Llywelyn now had a tentative claim, through his new wife, to the former lands of Simon de Montfort, which made up a large chunk of Edmund Crouchback’s properties. The king and his brother offered a large reward for Eleanor’s capture before she could get to Wales to consummate her marriage, her ship was captured of the coast of England, near the Isles of Scilly, by ‘privateers’ from Bristol. King Edward paid the pirates £20 and took his cousin to Windsor, where he kept her in comfortable imprisonment for almost three years.

King Edward declared war on Wales in November of 1276, and he set forth with Edmund Crouchback to punish the prince of Wales, whom Longshanks viewed as a rebellious vassal. Aided by Llywelyn’s brother and other short-sighted Welsh lords, English forces were able to fight their way into central Gwynedd, by July of 1277. The English, unable to decisively defeat the Welsh in open battle, used scorched-earth tactics to try to force Llewelyn to surrender. Edward’s troops thus confiscated or burned all the crops they could find, an eventually the starvation of his people forced Llewelyn to sue for peace and sign the the Treaty of Aberconwy in 1277.

Eleanor finally got to live with her husband as part of the treaty, but the peace was only temporary. Edmund Crouchback was sent into the lands formerly held by the Prince of Wales, and began overseeing the construction of fortifications, most notably of Aberystwyth Castle, and the subjugation of the Welsh to English law and custom. When Dafydd ap Gruffudd started a revolt in Wales in 1282 and burned Aberystwyth Castle, it was Edmund who led the English troops into Wales in his brother’s name, and the joint forces of Edmund and Roger Mortimer who captured and killed the Prince of Wales.

After the deaths of Llywelyn and Dafydd ap Gruffyudd and the imprisonment of their children, Welsh resistance was no longer able to formally organize against English occupation. On 3 March 1284, the Statute of Rhuddlan transformed Wales into an English Principality and vassal state. English migrants were brought into newly-built and heavily fortified towns across Wales, as part as an active plan for colonization and ethnocide.

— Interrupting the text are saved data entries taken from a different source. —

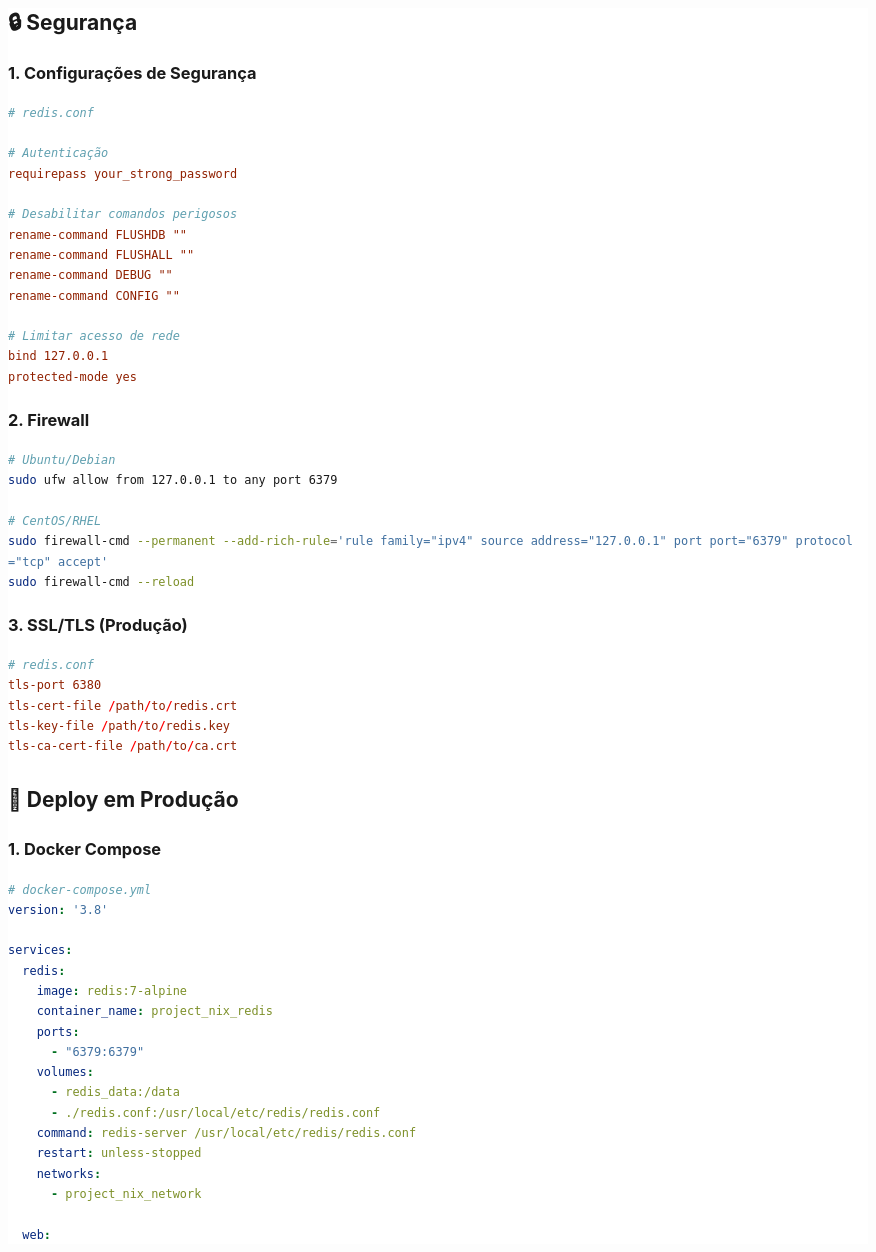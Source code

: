 ## 🔒 Segurança

### **1. Configurações de Segurança**
```conf
# redis.conf

# Autenticação
requirepass your_strong_password

# Desabilitar comandos perigosos
rename-command FLUSHDB ""
rename-command FLUSHALL ""
rename-command DEBUG ""
rename-command CONFIG ""

# Limitar acesso de rede
bind 127.0.0.1
protected-mode yes
```

### **2. Firewall**
```bash
# Ubuntu/Debian
sudo ufw allow from 127.0.0.1 to any port 6379

# CentOS/RHEL
sudo firewall-cmd --permanent --add-rich-rule='rule family="ipv4" source address="127.0.0.1" port port="6379" protocol="tcp" accept'
sudo firewall-cmd --reload
```

### **3. SSL/TLS (Produção)**
```conf
# redis.conf
tls-port 6380
tls-cert-file /path/to/redis.crt
tls-key-file /path/to/redis.key
tls-ca-cert-file /path/to/ca.crt
```

## 🚀 Deploy em Produção

### **1. Docker Compose**
```yaml
# docker-compose.yml
version: '3.8'

services:
  redis:
    image: redis:7-alpine
    container_name: project_nix_redis
    ports:
      - "6379:6379"
    volumes:
      - redis_data:/data
      - ./redis.conf:/usr/local/etc/redis/redis.conf
    command: redis-server /usr/local/etc/redis/redis.conf
    restart: unless-stopped
    networks:
      - project_nix_network

  web:
```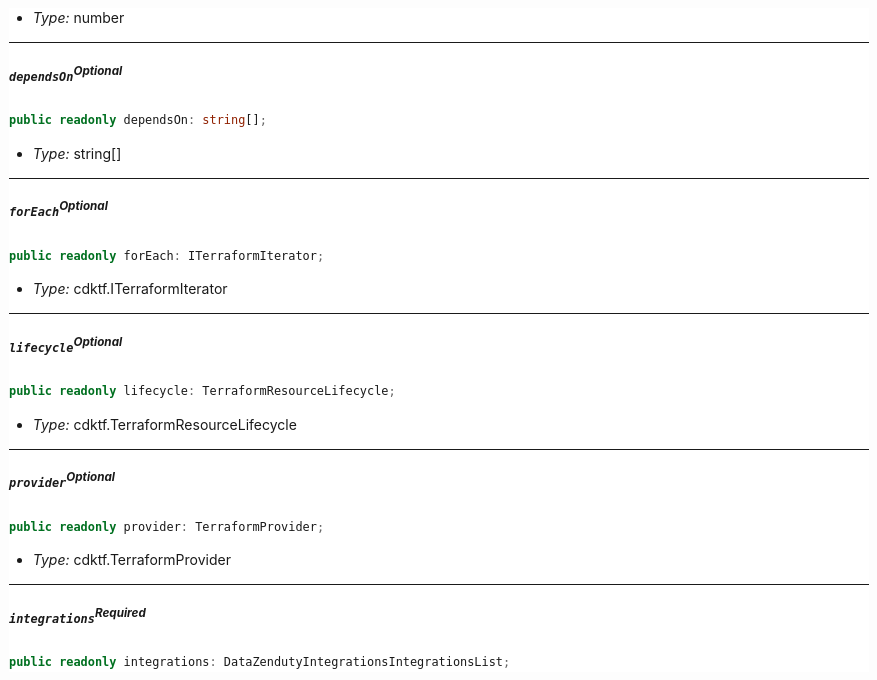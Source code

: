 - *Type:* number

---

##### `dependsOn`<sup>Optional</sup> <a name="dependsOn" id="@skeptools/provider-zenduty.dataZendutyIntegrations.DataZendutyIntegrations.property.dependsOn"></a>

```typescript
public readonly dependsOn: string[];
```

- *Type:* string[]

---

##### `forEach`<sup>Optional</sup> <a name="forEach" id="@skeptools/provider-zenduty.dataZendutyIntegrations.DataZendutyIntegrations.property.forEach"></a>

```typescript
public readonly forEach: ITerraformIterator;
```

- *Type:* cdktf.ITerraformIterator

---

##### `lifecycle`<sup>Optional</sup> <a name="lifecycle" id="@skeptools/provider-zenduty.dataZendutyIntegrations.DataZendutyIntegrations.property.lifecycle"></a>

```typescript
public readonly lifecycle: TerraformResourceLifecycle;
```

- *Type:* cdktf.TerraformResourceLifecycle

---

##### `provider`<sup>Optional</sup> <a name="provider" id="@skeptools/provider-zenduty.dataZendutyIntegrations.DataZendutyIntegrations.property.provider"></a>

```typescript
public readonly provider: TerraformProvider;
```

- *Type:* cdktf.TerraformProvider

---

##### `integrations`<sup>Required</sup> <a name="integrations" id="@skeptools/provider-zenduty.dataZendutyIntegrations.DataZendutyIntegrations.property.integrations"></a>

```typescript
public readonly integrations: DataZendutyIntegrationsIntegrationsList;
```
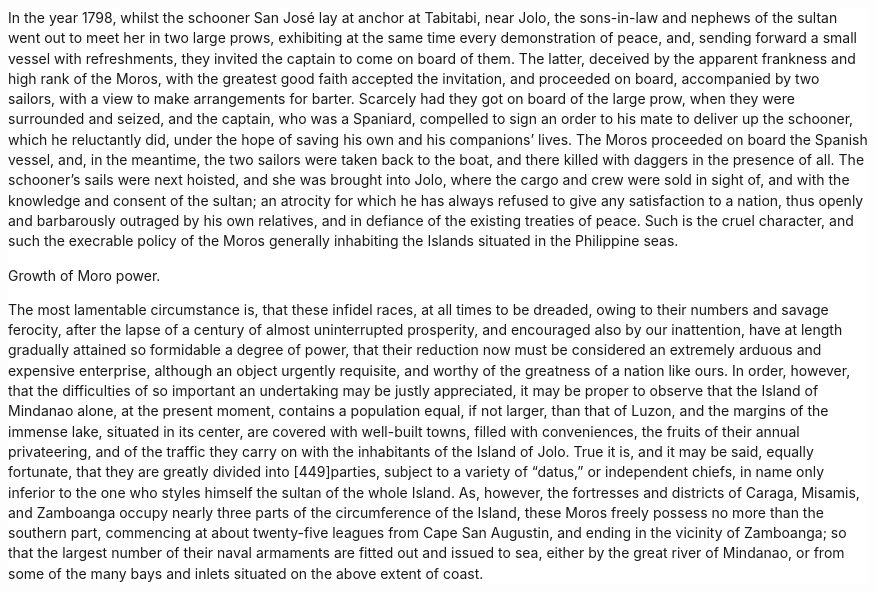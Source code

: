 In the year 1798, whilst the schooner San José lay at anchor at Tabitabi, near Jolo, the sons-in-law and nephews of the sultan went out to meet her in two large prows, exhibiting at the same time every demonstration of peace, and, sending forward a small vessel with refreshments, they invited the captain to come on board of them. The latter, deceived by the apparent frankness and high rank of the Moros, with the greatest good faith accepted the invitation, and proceeded on board, accompanied by two sailors, with a view to make arrangements for barter. Scarcely had they got on board of the large prow, when they were surrounded and seized, and the captain, who was a Spaniard, compelled to sign an order to his mate to deliver up the schooner, which he reluctantly did, under the hope of saving his own and his companions’ lives. The Moros proceeded on board the Spanish vessel, and, in the meantime, the two sailors were taken back to the boat, and there killed with daggers in the presence of all. The schooner’s sails were next hoisted, and she was brought into Jolo, where the cargo and crew were sold in sight of, and with the knowledge and consent of the sultan; an atrocity for which he has always refused to give any satisfaction to a nation, thus openly and barbarously outraged by his own relatives, and in defiance of the existing treaties of peace. Such is the cruel character, and such the execrable policy of the Moros generally inhabiting the Islands situated in the Philippine seas.

Growth of Moro power.

The most lamentable circumstance is, that these infidel races, at all times to be dreaded, owing to their numbers and savage ferocity, after the lapse of a century of almost uninterrupted prosperity, and encouraged also by our inattention, have at length gradually attained so formidable a degree of power, that their reduction now must be considered an extremely arduous and expensive enterprise, although an object urgently requisite, and worthy of the greatness of a nation like ours. In order, however, that the difficulties of so important an undertaking may be justly appreciated, it may be proper to observe that the Island of Mindanao alone, at the present moment, contains a population equal, if not larger, than that of Luzon, and the margins of the immense lake, situated in its center, are covered with well-built towns, filled with conveniences, the fruits of their annual privateering, and of the traffic they carry on with the inhabitants of the Island of Jolo. True it is, and it may be said, equally fortunate, that they are greatly divided into [449]parties, subject to a variety of “datus,” or independent chiefs, in name only inferior to the one who styles himself the sultan of the whole Island. As, however, the fortresses and districts of Caraga, Misamis, and Zamboanga occupy nearly three parts of the circumference of the Island, these Moros freely possess no more than the southern part, commencing at about twenty-five leagues from Cape San Augustin, and ending in the vicinity of Zamboanga; so that the largest number of their naval armaments are fitted out and issued to sea, either by the great river of Mindanao, or from some of the many bays and inlets situated on the above extent of coast.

Edmund Crouchback was tasked with helping King Edward hold Welsh lands and keep the Welsh populace under English control, as well battling the Scots to the north, and as serving as his brother’s representative in various diplomatic missions in Europe. He was basically his brother’s strong right hand in all that King Edward I did. Longshanks needed his brother’s help, because the Welsh and Scots were never more than a hairsbreadth away from insurrection at any time.

Edmund Crouchback’s last major campaign for his brother was against King Philip IV of France at the beginning of 1296. Longshanks had named his brother Lieutenant of Gascony, and Edmund set out to reclaim those lands from French occupation. Alas for the 51 year old Edmund, the royal coffers of England were thinned to the point of invisibility due to colonization in Wales and Scotland, and without money to pay his forces, Edmund had little chance of defeating the French. Unable to break the French fortifications at Bordeaux, Edmund Crouchback succumbed to what was probably dysentery on 5 June.

King Edward was both shocked and devastated by his brother’s death. He paid for masses to be said for ‘our dearest and only brother, who was always devoted and faithful to us…and in whom valour and many gifts of grace shone forth’.

Edmund Crouchback’s body was brought back to England and interred first at the Abbey of the Minoresses of St. Clare without Aldgate, a house of the Poor Clares (members of the Order of St Clare), which he had co-founded with his second wife. Edmund was later re-interred in a lavish tomb at Westminster Abbey on 24 March 1301, near the resting places of his first wife and his brother, King Edward I.